## ASSIGNMENT
Using the entries that follow, write out the line containing "Un attaquant commence", the line containing "## Comment s'en prémunir", and every line between them, exactly and nothing else.
============================================================
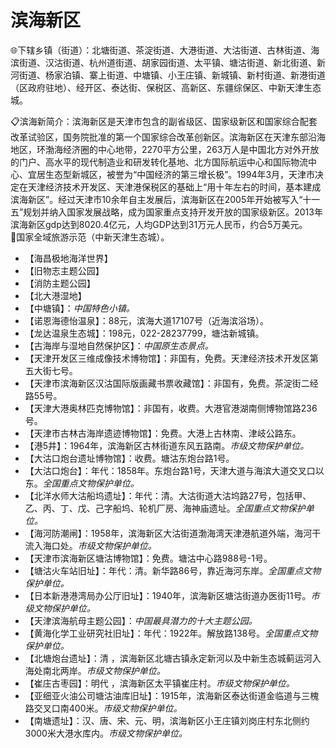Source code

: # 滨海新区  
🌐下辖乡镇（街道）：北塘街道、茶淀街道、大港街道、大沽街道、古林街道、海滨街道、汉沽街道、杭州道街道、胡家园街道、太平镇、塘沽街道、新北街道、新河街道、杨家泊镇、寨上街道、中塘镇、小王庄镇、新城镇、新村街道、新港街道（区政府驻地）、经开区、泰达街、保税区、高新区、东疆综保区、中新天津生态城。  
  
📋滨海新简介：滨海新区是天津市包含的副省级区、国家级新区和国家综合配套改革试验区，国务院批准的第一个国家综合改革创新区。滨海新区在天津东部沿海地区，环渤海经济圈的中心地带，2270平方公里，263万人是中国北方对外开放的门户、高水平的现代制造业和研发转化基地、北方国际航运中心和国际物流中心、宜居生态型新城区，被誉为“中国经济的第三增长极”。1994年3月，天津市决定在天津经济技术开发区、天津港保税区的基础上“用十年左右的时间，基本建成滨海新区”。经过天津市10余年自主发展后，滨海新区在2005年开始被写入“十一五”规划并纳入国家发展战略，成为国家重点支持开发开放的国家级新区。2013年滨海新区gdp达到8020.4亿元，人均GDP达到31万元人民币，约合5万美元。  
🚩国家全域旅游示范（中新天津生态城）。  
  
* 【海昌极地海洋世界】  
* 【旧物志主题公园】  
* 【消防主题公园】  
* 【北大港湿地】  
* 【中塘镇】：*中国特色小镇。*  
* 【诺恩海德怡温泉】：88元，滨海大道17107号（近海滨浴场）。  
* 【龙达温泉生态城】：198元，022-28237799，塘沽新城镇。  
* 【古海岸与湿地自然保护区】：*中国原生态景点。*  
* 【天津开发区三维成像技术博物馆】：非国有，免费。天津经济技术开发区第五大街七号。  
* 【天津市滨海新区汉沽国际版画藏书票收藏馆】：非国有，免费。茶淀街二经路55号。  
* 【天津大港奥林匹克博物馆】：非国有，收费。大港官港湖南侧博物馆路236号。  
* 【天津市古林古海岸遗迹博物馆】：免费。大港上古林南、津岐公路东。  
* 【港5井】：1964年，滨海新区古林街道东风五路南。*市级文物保护单位。*      
* 【大沽口炮台遗址博物馆】：收费。塘沽东炮台路1号。  
* 【大沽口炮台】：年代：1858年。东炮台路1号，天津大道与海滨大道交叉口以东。*全国重点文物保护单位。*  
* 【北洋水师大沽船坞遗址】：年代：清。大沽街道大沽坞路27号，包括甲、乙、丙、丁、戊、己字船坞、轮机厂房、海神庙遗址。*全国重点文物保护单位。*  
* 【海河防潮闸】：1958年，滨海新区大沽街道渤海湾天津港航道外端，海河干流入海口处。*市级文物保护单位。*
* 【天津市滨海新区塘沽博物馆】：免费。塘沽中心路988号-1号。  
* 【塘沽火车站旧址】：年代：清。新华路86号，靠近海河东岸。*全国重点文物保护单位。*   
* 【日本新港港湾局办公厅旧址】：1940年，滨海新区塘沽街道办医街11号。*市级文物保护单位。*  
* 【天津滨海航母主题公园】：*中国最具潜力的十大主题公园。*  
* 【黄海化学工业研究社旧址】：年代：1922年。解放路138号。*全国重点文物保护单位。*    
* 【北塘炮台遗址】：清	，滨海新区北塘古镇永定新河以及中新生态城蓟运河入海处南北两岸。*市级文物保护单位。*  
* 【崔庄古枣园】：明代	，滨海新区太平镇崔庄村。*市级文物保护单位。*  
* 【亚细亚火油公司塘沽油库旧址】：1915年，滨海新区泰达街道金临道与三槐路交叉口南400米。*市级文物保护单位。*  
* 【南塘遗址】：汉、唐、宋、元、明，滨海新区小王庄镇刘岗庄村东北侧约3000米大港水库内。*市级文物保护单位。*  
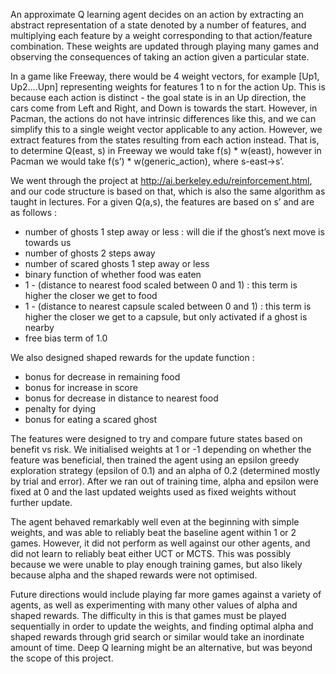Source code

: An approximate Q learning agent decides on an action by extracting an abstract representation of a state denoted by a number of features, and multiplying each feature by a weight corresponding to that action/feature combination. These weights are updated through playing many games and observing the consequences of taking an action given a particular state. 

In a game like Freeway, there would be 4 weight vectors, for example [Up1, Up2….Upn] representing weights for features 1 to n for the action Up. This is because each action is distinct - the goal state is in an Up direction, the cars come from Left and Right, and Down is towards the start. However, in Pacman, the actions do not have intrinsic differences like this, and we can simplify this to a single weight vector applicable to any action. However, we extract features from the states resulting from each action instead. That is, to determine Q(east, s) in Freeway we would take f(s) * w(east), however in Pacman we would take f(s’) * w(generic_action), where s-east->s’.

We went through the project at http://ai.berkeley.edu/reinforcement.html, and our code structure is based on that, which is also the same algorithm as taught in lectures. For a given Q(a,s), the features are based on s’ and are as follows :
- number of ghosts 1 step away or less : will die if the ghost’s next move is towards us
- number of ghosts 2 steps away
- number of scared ghosts 1 step away or less
- binary function of whether food was eaten
- 1 - (distance to nearest food scaled between 0 and 1) : this term is higher the closer we get to food
- 1 - (distance to nearest capsule scaled between 0 and 1) : this term is higher the closer we get to a capsule, but only activated if a ghost is nearby
- free bias term of 1.0

We also designed shaped rewards for the update function :
- bonus for decrease in remaining food
- bonus for increase in score
- bonus for decrease in distance to nearest food
- penalty for dying
- bonus for eating a scared ghost

The features were designed to try and compare future states based on benefit vs risk. We initialised weights at 1 or -1 depending on whether the feature was beneficial, then trained the agent using an epsilon greedy exploration strategy (epsilon of 0.1) and an alpha of 0.2 (determined mostly by trial and error). After we ran out of training time, alpha and epsilon were fixed at 0 and the last updated weights used as fixed weights without further update.

The agent behaved remarkably well even at the beginning with simple weights, and was able to reliably beat the baseline agent within 1 or 2 games. However, it did not perform as well against our other agents, and did not learn to reliably beat either UCT or MCTS. This was possibly because we were unable to play enough training games, but also likely because alpha and the shaped rewards were not optimised.

Future directions would include playing far more games against a variety of agents, as well as experimenting with many other values of alpha and shaped rewards. The difficulty in this is that games must be played sequentially in order to update the weights, and finding optimal alpha and shaped rewards through grid search or similar would take an inordinate amount of time. Deep Q learning might be an alternative, but was beyond the scope of this project.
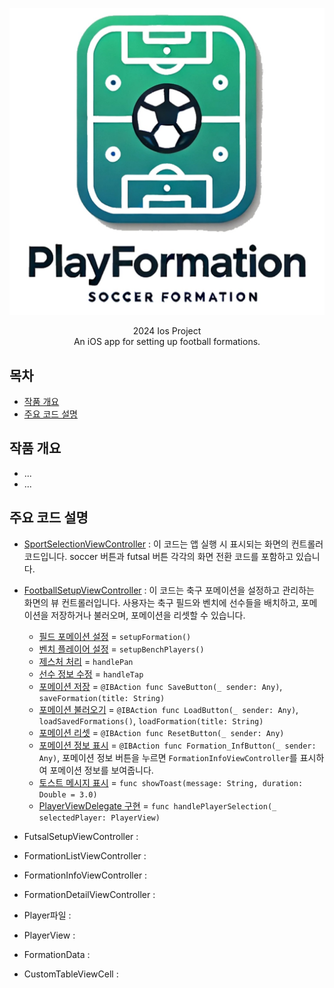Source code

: 
![Project Logo](https://github.com/cmgjn1881/PlayFormation/blob/main/images/playformationIcon.jpeg?raw=true)

<div align="center">
2024 Ios Project<br>
An iOS app for setting up football formations.<br>
</div>

## 목차
 - [작품 개요](#작품-개요)
 - [주요 코드 설명](#주요-코드-설명)

## 작품 개요
* ...
* ...

## 주요 코드 설명
* [SportSelectionViewController](https://github.com/cmgjn1881/PlayFormation/blob/main/PlayFormation/SportSelectionViewController.swift) : 이 코드는 앱 실행 시 표시되는 화면의 컨트롤러 코드입니다. soccer 버튼과 futsal 버튼 각각의 화면 전환 코드를 포함하고 있습니다.
* [FootballSetupViewController](https://github.com/cmgjn1881/PlayFormation/blob/main/PlayFormation/FootballSetupViewController.swift) : 이 코드는 축구 포메이션을 설정하고 관리하는 화면의 뷰 컨트롤러입니다. 사용자는 축구 필드와 벤치에 선수들을 배치하고, 포메이션을 저장하거나 불러오며, 포메이션을 리셋할 수 있습니다.
   - [필드 포메이션 설정](https://github.com/cmgjn1881/PlayFormation/blob/main/PlayFormation/FootballSetupViewController.swift#L37) = `setupFormation()`
   - [벤치 플레이어 설정](https://github.com/cmgjn1881/PlayFormation/blob/main/PlayFormation/FootballSetupViewController.swift#L83) = `setupBenchPlayers()`
   - [제스처 처리](https://github.com/cmgjn1881/PlayFormation/blob/main/PlayFormation/FootballSetupViewController.swift#L117) = `handlePan`
   - [선수 정보 수정](https://github.com/cmgjn1881/PlayFormation/blob/main/PlayFormation/FootballSetupViewController.swift#L151) = `handleTap`
   - [포메이션 저장](https://github.com/cmgjn1881/PlayFormation/blob/main/PlayFormation/FootballSetupViewController.swift#L185) = `@IBAction func SaveButton(_ sender: Any)`, `saveFormation(title: String)`
   - [포메이션 불러오기](https://github.com/cmgjn1881/PlayFormation/blob/main/PlayFormation/FootballSetupViewController.swift#L224) = `@IBAction func LoadButton(_ sender: Any)`, `loadSavedFormations()`, `loadFormation(title: String)`
   - [포메이션 리셋](https://github.com/cmgjn1881/PlayFormation/blob/main/PlayFormation/FootballSetupViewController.swift#L307) = `@IBAction func ResetButton(_ sender: Any)`
   - [포메이션 정보 표시](https://github.com/cmgjn1881/PlayFormation/blob/main/PlayFormation/FootballSetupViewController.swift#L323) = `@IBAction func Formation_InfButton(_ sender: Any)`, 포메이션 정보 버튼을 누르면 `FormationInfoViewController`를 표시하여 포메이션 정보를 보여줍니다.
   - [토스트 메시지 표시](https://github.com/cmgjn1881/PlayFormation/blob/main/PlayFormation/FootballSetupViewController.swift#L341) = `func showToast(message: String, duration: Double = 3.0)`
   - [PlayerViewDelegate 구현](https://github.com/cmgjn1881/PlayFormation/blob/main/PlayFormation/FootballSetupViewController.swift#L361) = `func handlePlayerSelection(_ selectedPlayer: PlayerView)`
 
* FutsalSetupViewController :
* FormationListViewController :
* FormationInfoViewController :
* FormationDetailViewController :
* Player파일 :
* PlayerView :
* FormationData :
* CustomTableViewCell : 

  

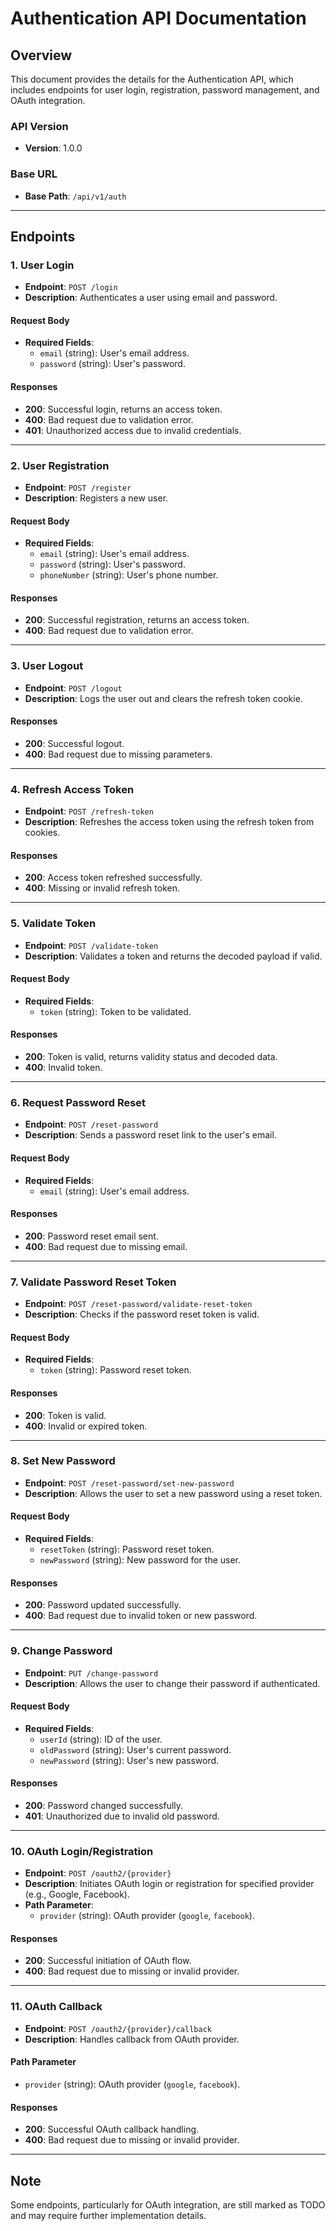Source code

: # Authentication API Documentation

## Overview
This document provides the details for the Authentication API, which includes endpoints for user login, registration, password management, and OAuth integration.

### API Version
- **Version**: 1.0.0

### Base URL
- **Base Path**: `/api/v1/auth`

---

## Endpoints

### 1. User Login
- **Endpoint**: `POST /login`
- **Description**: Authenticates a user using email and password.

#### Request Body
- **Required Fields**:
  - `email` (string): User's email address.
  - `password` (string): User's password.

#### Responses
- **200**: Successful login, returns an access token.
- **400**: Bad request due to validation error.
- **401**: Unauthorized access due to invalid credentials.

---

### 2. User Registration
- **Endpoint**: `POST /register`
- **Description**: Registers a new user.

#### Request Body
- **Required Fields**:
  - `email` (string): User's email address.
  - `password` (string): User's password.
  - `phoneNumber` (string): User's phone number.

#### Responses
- **200**: Successful registration, returns an access token.
- **400**: Bad request due to validation error.

---

### 3. User Logout
- **Endpoint**: `POST /logout`
- **Description**: Logs the user out and clears the refresh token cookie.

#### Responses
- **200**: Successful logout.
- **400**: Bad request due to missing parameters.

---

### 4. Refresh Access Token
- **Endpoint**: `POST /refresh-token`
- **Description**: Refreshes the access token using the refresh token from cookies.

#### Responses
- **200**: Access token refreshed successfully.
- **400**: Missing or invalid refresh token.

---

### 5. Validate Token
- **Endpoint**: `POST /validate-token`
- **Description**: Validates a token and returns the decoded payload if valid.

#### Request Body
- **Required Fields**:
  - `token` (string): Token to be validated.

#### Responses
- **200**: Token is valid, returns validity status and decoded data.
- **400**: Invalid token.

---

### 6. Request Password Reset
- **Endpoint**: `POST /reset-password`
- **Description**: Sends a password reset link to the user's email.

#### Request Body
- **Required Fields**:
  - `email` (string): User's email address.

#### Responses
- **200**: Password reset email sent.
- **400**: Bad request due to missing email.

---

### 7. Validate Password Reset Token
- **Endpoint**: `POST /reset-password/validate-reset-token`
- **Description**: Checks if the password reset token is valid.

#### Request Body
- **Required Fields**:
  - `token` (string): Password reset token.

#### Responses
- **200**: Token is valid.
- **400**: Invalid or expired token.

---

### 8. Set New Password
- **Endpoint**: `POST /reset-password/set-new-password`
- **Description**: Allows the user to set a new password using a reset token.

#### Request Body
- **Required Fields**:
  - `resetToken` (string): Password reset token.
  - `newPassword` (string): New password for the user.

#### Responses
- **200**: Password updated successfully.
- **400**: Bad request due to invalid token or new password.

---

### 9. Change Password
- **Endpoint**: `PUT /change-password`
- **Description**: Allows the user to change their password if authenticated.

#### Request Body
- **Required Fields**:
  - `userId` (string): ID of the user.
  - `oldPassword` (string): User's current password.
  - `newPassword` (string): User's new password.

#### Responses
- **200**: Password changed successfully.
- **401**: Unauthorized due to invalid old password.

---

### 10. OAuth Login/Registration
- **Endpoint**: `POST /oauth2/{provider}`
- **Description**: Initiates OAuth login or registration for specified provider (e.g., Google, Facebook).
- **Path Parameter**:
  - `provider` (string): OAuth provider (`google`, `facebook`).

#### Responses
- **200**: Successful initiation of OAuth flow.
- **400**: Bad request due to missing or invalid provider.

---

### 11. OAuth Callback
- **Endpoint**: `POST /oauth2/{provider}/callback`
- **Description**: Handles callback from OAuth provider.

#### Path Parameter
- `provider` (string): OAuth provider (`google`, `facebook`).

#### Responses
- **200**: Successful OAuth callback handling.
- **400**: Bad request due to missing or invalid provider.

---

## Note
Some endpoints, particularly for OAuth integration, are still marked as TODO and may require further implementation details.
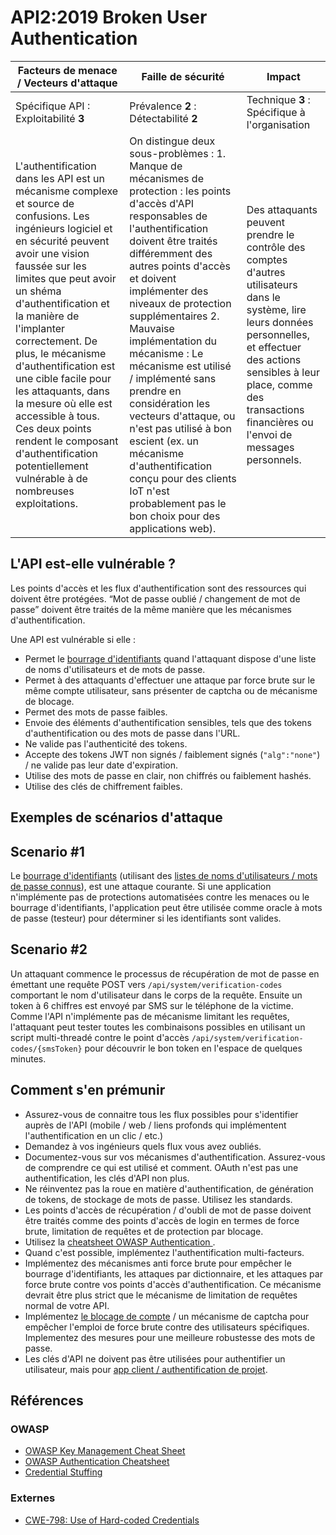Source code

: API2:2019 Broken User Authentication
====================================

| Facteurs de menace / Vecteurs d'attaque | Faille de sécurité | Impact |
| - | - | - |
| Spécifique API : Exploitabilité **3** | Prévalence **2** : Détectabilité **2** | Technique **3** : Spécifique à l'organisation |
| L'authentification dans les API est un mécanisme complexe et source de confusions. Les ingénieurs logiciel et en sécurité peuvent avoir une vision faussée sur les limites que peut avoir un shéma d'authentification et la manière de l'implanter correctement. De plus, le mécanisme d'authentification est une cible facile pour les attaquants, dans la mesure où elle est accessible à tous. Ces deux points rendent le composant d'authentification potentiellement vulnérable à de nombreuses exploitations. | On distingue deux sous-problèmes : 1. Manque de mécanismes de protection : les points d'accès d'API responsables de l'authentification doivent être traités différemment des autres points d'accès et doivent implémenter des niveaux de protection supplémentaires 2. Mauvaise implémentation du mécanisme : Le mécanisme est utilisé / implémenté sans prendre en considération les vecteurs d'attaque, ou n'est pas utilisé à bon escient (ex. un mécanisme d'authentification conçu pour des clients IoT n'est probablement pas le bon choix pour des applications web). | Des attaquants peuvent prendre le contrôle des comptes d'autres utilisateurs dans le système, lire leurs données personnelles, et effectuer des actions sensibles à leur place, comme des transactions financières ou l'envoi de messages personnels. |

## L'API est-elle vulnérable ?

Les points d'accès et les flux d'authentification sont des ressources qui doivent être protégées. “Mot de passe oublié / changement de mot de passe” doivent être traités de la même manière que les mécanismes d'authentification.

Une API est vulnérable si elle :
* Permet le [bourrage d'identifiants][1] quand l'attaquant dispose d'une liste de noms
  d'utilisateurs et de mots de passe.
* Permet à des attaquants d'effectuer une attaque par force brute sur le même compte
  utilisateur, sans présenter de captcha ou de mécanisme de blocage.
* Permet des mots de passe faibles.
* Envoie des éléments d'authentification sensibles, tels que des tokens
  d'authentification ou des mots de passe dans l'URL.
* Ne valide pas l'authenticité des tokens.
* Accepte des tokens JWT non signés / faiblement signés (`"alg":"none"`) / ne
  valide pas leur date d'expiration.
* Utilise des mots de passe en clair, non chiffrés ou faiblement hashés.
* Utilise des clés de chiffrement faibles.

## Exemples de scénarios d'attaque

## Scenario #1

Le [bourrage d'identifiants][1] (utilisant des [listes de noms d'utilisateurs / mots de passe connus][2]), est une attaque courante. Si une application n'implémente pas de protections automatisées contre les menaces ou le bourrage d'identifiants, l'application peut être utilisée comme oracle à mots de passe (testeur) pour déterminer si les identifiants sont valides.

## Scenario #2

Un attaquant commence le processus de récupération de mot de passe en émettant une requête POST vers `/api/system/verification-codes` comportant le nom d'utilisateur dans le corps de la requête. Ensuite un token à 6 chiffres est envoyé par SMS sur le téléphone de la victime. Comme l'API n'implémente pas de mécanisme limitant les requêtes, l'attaquant peut tester toutes les combinaisons possibles en utilisant un script multi-threadé contre le point d'accès `/api/system/verification-codes/{smsToken}` pour découvrir le bon token en l'espace de quelques minutes.

## Comment s'en prémunir

* Assurez-vous de connaitre tous les flux possibles pour s'identifier auprès de
  l'API (mobile / web / liens profonds qui implémentent l'authentification en un
  clic / etc.)
* Demandez à vos ingénieurs quels flux vous avez oubliés.
* Documentez-vous sur vos mécanismes d'authentification. Assurez-vous de comprendre
  ce qui est utilisé et comment. OAuth n'est pas une authentification, les clés
  d'API non plus.
* Ne réinventez pas la roue en matière d'authentification, de génération de tokens,
  de stockage de mots de passe. Utilisez les standards.
* Les points d'accès de récupération / d'oubli de mot de passe doivent être traités 
  comme des points d'accès de login en termes de force brute, limitation de requêtes 
  et de protection par blocage.
* Utilisez la [cheatsheet OWASP Authentication ][3].
* Quand c'est possible, implémentez l'authentification multi-facteurs.
* Implémentez des mécanismes anti force brute pour empêcher le bourrage
  d'identifiants, les attaques par dictionnaire, et les attaques par force brute
  contre vos points d'accès d'authentification. Ce mécanisme devrait être plus strict
  que le mécanisme de limitation de requêtes normal de votre API.
* Implémentez [le blocage de compte][4] / un mécanisme de captcha pour empêcher
  l'emploi de force brute contre des utilisateurs spécifiques. Implementez des
  mesures pour une meilleure robustesse des mots de passe.
* Les clés d'API ne doivent pas être utilisées pour authentifier un utilisateur,
  mais pour [app client / authentification de projet][5].

## Références

### OWASP

* [OWASP Key Management Cheat Sheet][6]
* [OWASP Authentication Cheatsheet][3]
* [Credential Stuffing][1]

### Externes

* [CWE-798: Use of Hard-coded Credentials][7]

[1]: https://www.owasp.org/index.php/Credential_stuffing
[2]: https://github.com/danielmiessler/SecLists
[3]: https://cheatsheetseries.owasp.org/cheatsheets/Authentication_Cheat_Sheet.html
[4]: https://www.owasp.org/index.php/Testing_for_Weak_lock_out_mechanism_(OTG-AUTHN-003)
[5]: https://cloud.google.com/endpoints/docs/openapi/when-why-api-key
[6]: https://www.owasp.org/index.php/Key_Management_Cheat_Sheet
[7]: https://cwe.mitre.org/data/definitions/798.html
============================================================
## RESULT FOR THIS EXERCISE
Un attaquant commence le processus de récupération de mot de passe en émettant une requête POST vers `/api/system/verification-codes` comportant le nom d'utilisateur dans le corps de la requête. Ensuite un token à 6 chiffres est envoyé par SMS sur le téléphone de la victime. Comme l'API n'implémente pas de mécanisme limitant les requêtes, l'attaquant peut tester toutes les combinaisons possibles en utilisant un script multi-threadé contre le point d'accès `/api/system/verification-codes/{smsToken}` pour découvrir le bon token en l'espace de quelques minutes.

## Comment s'en prémunir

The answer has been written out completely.